Velocity Reviews - Computer Hardware Reviews

Velocity Reviews > Newsgroups > Programming > XML > XML in XMPP

Reply
Thread Tools

XML in XMPP

 
 
Ivan Shmakov
Guest
Posts: n/a
 
      07-06-2012
I've found a short discussion of XMPP as an XML application at
[1], which contains some points I cannot agree. But then, I'm
not really that confident in my knowledge of XMPP particulars,
so I'd appreciate if someone could comment on my arguments
below.

[1] http://search.cpan.org/~elmex/AnyEve...XMPP/Writer.pm

> The whole "XML" concept of XMPP is fundamentally broken anyway. It's
> supposed to be an subset of XML. But a subset of XML productions is
> not XML.


It's true, but such a subset could satisfy the definition of an
XML application (AIUI), which XMPP is intended to be.

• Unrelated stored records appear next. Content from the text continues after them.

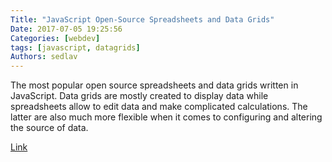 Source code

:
 ```yaml
---
Title: "JavaScript Open-Source Spreadsheets and Data Grids"
Date: 2017-07-05 19:25:56
Categories: [webdev]
tags: [javascript, datagrids]
Authors: sedlav
---
```


The most popular open source spreadsheets and data grids written in JavaScript. Data grids are mostly created to display data while spreadsheets allow to edit data and make complicated calculations. The latter are also much more flexible when it comes to configuring and altering the source of data.

[Link](https://jspreadsheets.com/)
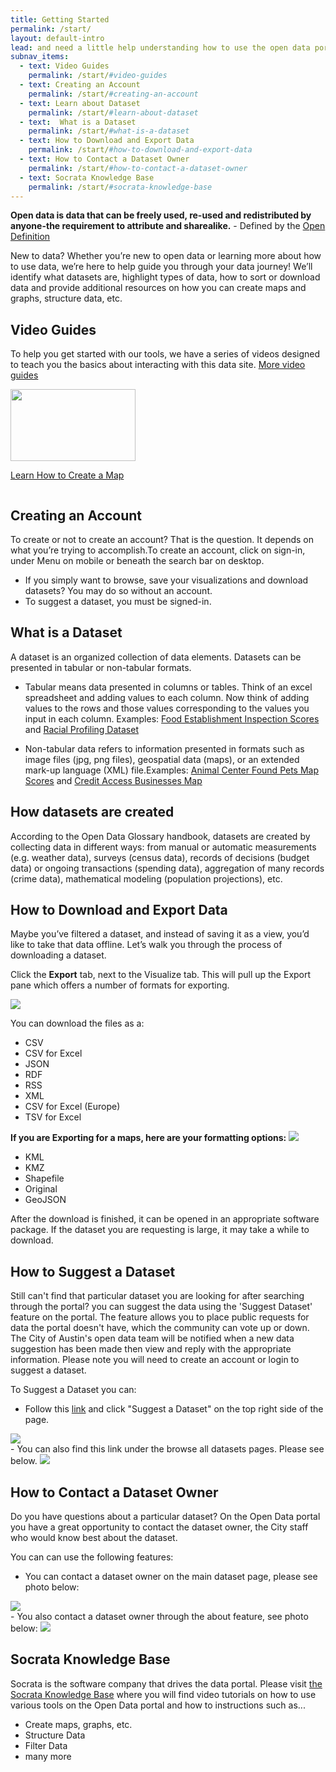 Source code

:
 ```yaml
---
title: Getting Started
permalink: /start/
layout: default-intro
lead: and need a little help understanding how to use the open data portal?
subnav_items:
  - text: Video Guides
    permalink: /start/#video-guides
  - text: Creating an Account
    permalink: /start/#creating-an-account
  - text: Learn about Dataset
    permalink: /start/#learn-about-dataset
  - text:  What is a Dataset
    permalink: /start/#what-is-a-dataset
  - text: How to Download and Export Data
    permalink: /start/#how-to-download-and-export-data
  - text: How to Contact a Dataset Owner
    permalink: /start/#how-to-contact-a-dataset-owner
  - text: Socrata Knowledge Base
    permalink: /start/#socrata-knowledge-base
---
```


**Open data is data that can be freely used, re-used and redistributed by anyone-the requirement to attribute and sharealike.** - Defined by the [Open Definition](http://opendefinition.org/)

New to data? Whether you’re new to open data or learning more about how to use data, we’re here to help guide you through your data journey! We’ll identify what datasets are, highlight types of data, how to sort or download data and provide additional resources on how you can create maps and graphs, structure data, etc.

## Video Guides
To help you get started with our tools, we have a series of videos designed to teach you the basics about interacting with this data site. [More video guides](https://data.austintexas.gov/videos)

  <div class="column"><a href="https://data.austintexas.gov/videos?wvideo=474b3838fa#point-map"><img src="https://embedwistia-a.akamaihd.net/deliveries/c5d943c42dea95dc52bf1d58ee73764273ed20b1.jpg?image_play_button_size=2x&amp;image_crop_resized=960x540&amp;image_play_button=1&amp;image_play_button_color=274066e0" width="400" height="225" style="width: 200px; height: 115px;"></a><p><a href="https://data.austintexas.gov/videos?wvideo=474b3838fa#point-map">Learn How to Create a Map</a></p></div>

## Creating an Account
To create or not to create an account? That is the question. It depends on what you’re trying to accomplish.To create an account, click on sign-in, under Menu on mobile or beneath the search bar on desktop.
- If you simply want to browse, save your visualizations and download datasets? You may do so without an account.
- To suggest a dataset, you must be signed-in.


## What is a Dataset
A dataset is an organized collection of data elements.
Datasets can be presented in tabular or non-tabular formats.
- Tabular means data presented in columns or tables. Think of an excel spreadsheet and adding values to each column. Now think of adding values to the rows and those values corresponding to the values you input in each column. Examples: [Food Establishment Inspection Scores](https://data.austintexas.gov/Health-and-Community-Services/Food-Establishment-Inspection-Scores/ecmv-9xxi/data) and [Racial Profiling Dataset](https://data.austintexas.gov/Public-Safety/2016-Racial-Profiling-Dataset-Arrests/834s-nvqn/data)

- Non-tabular data refers to information presented in formats such as image files (jpg, png files), geospatial data (maps), or an extended mark-up language (XML) file.Examples: [Animal Center Found Pets Map Scores](https://data.austintexas.gov/Health-and-Community-Services/Austin-Animal-Center-Found-Pets-Map/hye6-gvq2) and [Credit Access Businesses Map](https://data.austintexas.gov/City-Government/Credit-Access-Businesses-Map/efz6-47ik)

## How datasets are created
According to the Open Data Glossary handbook, datasets are created by collecting data in different ways: from manual or automatic measurements (e.g. weather data), surveys (census data), records of decisions (budget data) or ongoing transactions (spending data), aggregation of many records (crime data), mathematical modeling (population projections), etc.

## How to Download and Export Data
Maybe you’ve filtered a dataset, and instead of saving it as a view, you’d like to take that data offline. Let’s walk you through the process of downloading a dataset.

Click the <b>Export</b> tab, next to the Visualize tab.
This will pull up the Export pane which offers a number of formats for exporting.

<img src="{{ site.baseurl }}/images/gettingstarted/options.png">

You can download the files as a:
 - CSV
 - CSV for Excel
 - JSON
 - RDF
 - RSS
 - XML
 - CSV for Excel (Europe)
 - TSV for Excel

<b>If you are Exporting for a maps, here are your formatting options:</b>
<img src="{{ site.baseurl }}/images/gettingstarted/map_exporting.png" class="export">
  - KML
  - KMZ
  - Shapefile
  - Original
  - GeoJSON

 After the download is finished, it can be opened in an appropriate software package. If the dataset you are requesting is large, it may take a while to download.


## How to Suggest a Dataset
Still can't find that particular dataset you are looking for after searching through the portal?
you can suggest the data using the 'Suggest Dataset' feature on the portal. The feature allows you to place public requests for data the portal doesn't have, which the community can vote up or down. The City of Austin's open data team will be notified when a new data suggestion has been made then view and reply with the appropriate information. Please note you will need to create an account or login to suggest a dataset.

To Suggest a Dataset you can:
- Follow this <a href="https://data.austintexas.gov/nominate">link</a> and click "Suggest a Dataset" on the top right side of the page.
<img src="{{ site.baseurl }}/images/gettingstarted/suggesting data.png" class="export">
<br>
- You can also find this link under the browse all datasets pages. Please see below.
<img src="{{ site.baseurl }}/images/gettingstarted/suggest.png" class="export">

## How to Contact a Dataset Owner
Do you have questions about a particular dataset? On the Open Data portal you have a great opportunity to contact the dataset owner, the City staff who would know best about the dataset.

You can can use the following features:
- You can contact a dataset owner on the main dataset page, please see photo below:
<img src="{{ site.baseurl }}/images/gettingstarted/contact.png" class="export">
<br>
- You also contact a dataset owner through the about feature, see photo below:
<img src="{{ site.baseurl }}/images/gettingstarted/about.png" class="export">


## Socrata Knowledge Base
Socrata is the software company that drives the data portal.
Please visit [the Socrata Knowledge Base](https://support.socrata.com/hc/en-us/categories/360000024667-Navigating-the-Site) where you will find video tutorials on how to use various tools on the Open Data portal and how to instructions such as...
- Create maps, graphs, etc.
- Structure Data
- Filter Data
- many more


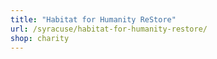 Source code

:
 ```yaml
---
title: "Habitat for Humanity ReStore"
url: /syracuse/habitat-for-humanity-restore/
shop: charity
---
```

> Strictly speaking you need a special XMPP "XML" parser and writer to
> be 100% conformant.


OTOH, the requirement of a custom XMPP parser certainly doesn't
fit the notion of an XML application.

> On top of that XMPP requires you to parse these partial "XML"
> documents. But a partial XML document is not well-formed, heck, it's
> not even a XML document! And a parser should bail out with an error.
> But XMPP doesn't care, it just relies on implementation dependend
> behaviour of chunked parsing modes for SAX parsing. This
> functionality isn't even specified by the XML recommendation in any
> way. The recommendation even says that it's undefined what happens
> if you process not-well-formed XML documents.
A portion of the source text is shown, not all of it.